Document images with source code

- Opening Delimiter -

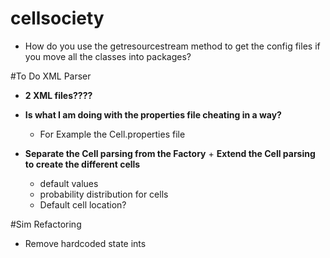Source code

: # cellsociety
- How do you use the getresourcestream method to get the config files if you move all the classes into packages?



#To Do XML Parser

- **2 XML files????**
- **Is what I am doing with the properties file cheating in a way?**
  + For Example the Cell.properties file

- **Separate the Cell parsing from the Factory** + **Extend the Cell parsing to create the different cells**
  + default values
  + probability distribution for cells
  + Default cell location?

#Sim Refactoring

- Remove hardcoded state ints
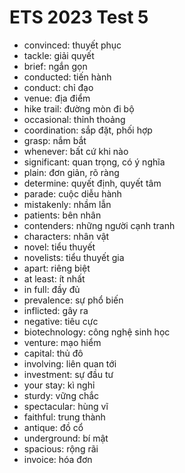 # ETS 2023 Test 5

- convinced: thuyết phục
- tackle: giải quyết
- brief: ngắn gọn
- conducted: tiến hành
- conduct: chỉ đạo
- venue: địa điểm
- hike trail: đường mòn đi bộ
- occasional: thỉnh thoảng
- coordination: sắp đặt, phối hợp
- grasp: nắm bắt
- whenever: bất cứ khi nào
- significant: quan trọng, có ý nghĩa
- plain: đơn giản, rõ ràng
- determine: quyết định, quyết tâm
- parade: cuộc diễu hành
- mistakenly: nhầm lẫn
- patients:  bên nhân
- contenders: những người cạnh tranh
- characters: nhân vật
- novel: tiểu thuyết
- novelists: tiểu thuyết gia
- apart: riêng biệt
- at least: ít nhất
- in full: đầy đủ
- prevalence: sự phổ biến
- inflicted: gây ra
- negative: tiêu cực
- biotechnology: công nghệ sinh học
- venture: mạo hiểm
- capital: thủ đô
- involving: liên quan tới
- investment: sự đầu tư
- your stay: kì nghỉ
- sturdy: vững chắc
- spectacular: hùng vĩ
- faithful: trung thành
- antique: đồ cổ
- underground: bí mật
- spacious: rộng rãi
- invoice: hóa đơn  
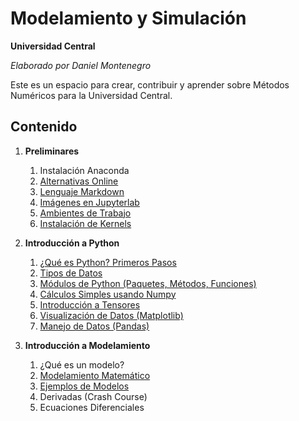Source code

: # Modelamiento y Simulación
**Universidad Central**

*Elaborado por Daniel Montenegro*

Este es un espacio para crear, contribuir y aprender sobre Métodos Numéricos para la Universidad Central.

## Contenido

1. **Preliminares**
    1. Instalación Anaconda
    2. [Alternativas Online](Cuadernos/Alternaticas_Online.ipynb)
    3. [Lenguaje Markdown](https://guides.github.com/features/mastering-markdown/)
    4. [Imágenes en Jupyterlab](Cuadernos/Imagenes_Jupyter.ipynb)
    6. [Ambientes de Trabajo](Cuadernos/Ambientes.ipynb)
    7. [Instalación de Kernels](Cuadernos/Instalando_Kernels.ipynb)
    
2. **Introducción a Python**
    1. [¿Qué es Python? Primeros Pasos](Cuadernos/Intro_Python.ipynb)
    2. [Tipos de Datos](Cuadernos/Tipos_Datos.ipynb)
    3. [Módulos de Python (Paquetes, Métodos, Funciones)](Cuadernos/Paquetes.ipynb)
    4. [Cálculos Simples usando Numpy](Cuadernos/Intro_Numpy.ipynb)
    5. [Introducción a Tensores](https://github.com/UCMetNum/Met-Num/blob/master/Cuadernos/Intro_Tensors.ipynb)
    6. [Visualización de Datos (Matplotlib)](https://github.com/UCMetNum/Met-Num/blob/master/Cuadernos/Intro_Graphics.ipynb)
    7. [Manejo de Datos (Pandas)](https://github.com/ucmadcursoPythonyR/2020/blob/master/Cuadernos/Intro_Pandas.ipynb)
    
3. **Introducción a Modelamiento**
    1. ¿Qué es un modelo?
    2. [Modelamiento Matemático](Cuadernos/Intro_Model.ipynb)
    3. [Ejemplos de Modelos](https://github.com/UCMetNum/Met-Num/blob/master/Cuadernos/Ejemplos_Model.ipynb)
    4. Derivadas (Crash Course)
    5. Ecuaciones Diferenciales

- Closing Delimiter -

PROBLEM REQUIREMENTS>
Find and copy every line in the entries above where the string "Universidad" occurs.

TASK OUTPUT>
**Universidad Central**
Este es un espacio para crear, contribuir y aprender sobre Métodos Numéricos para la Universidad Central.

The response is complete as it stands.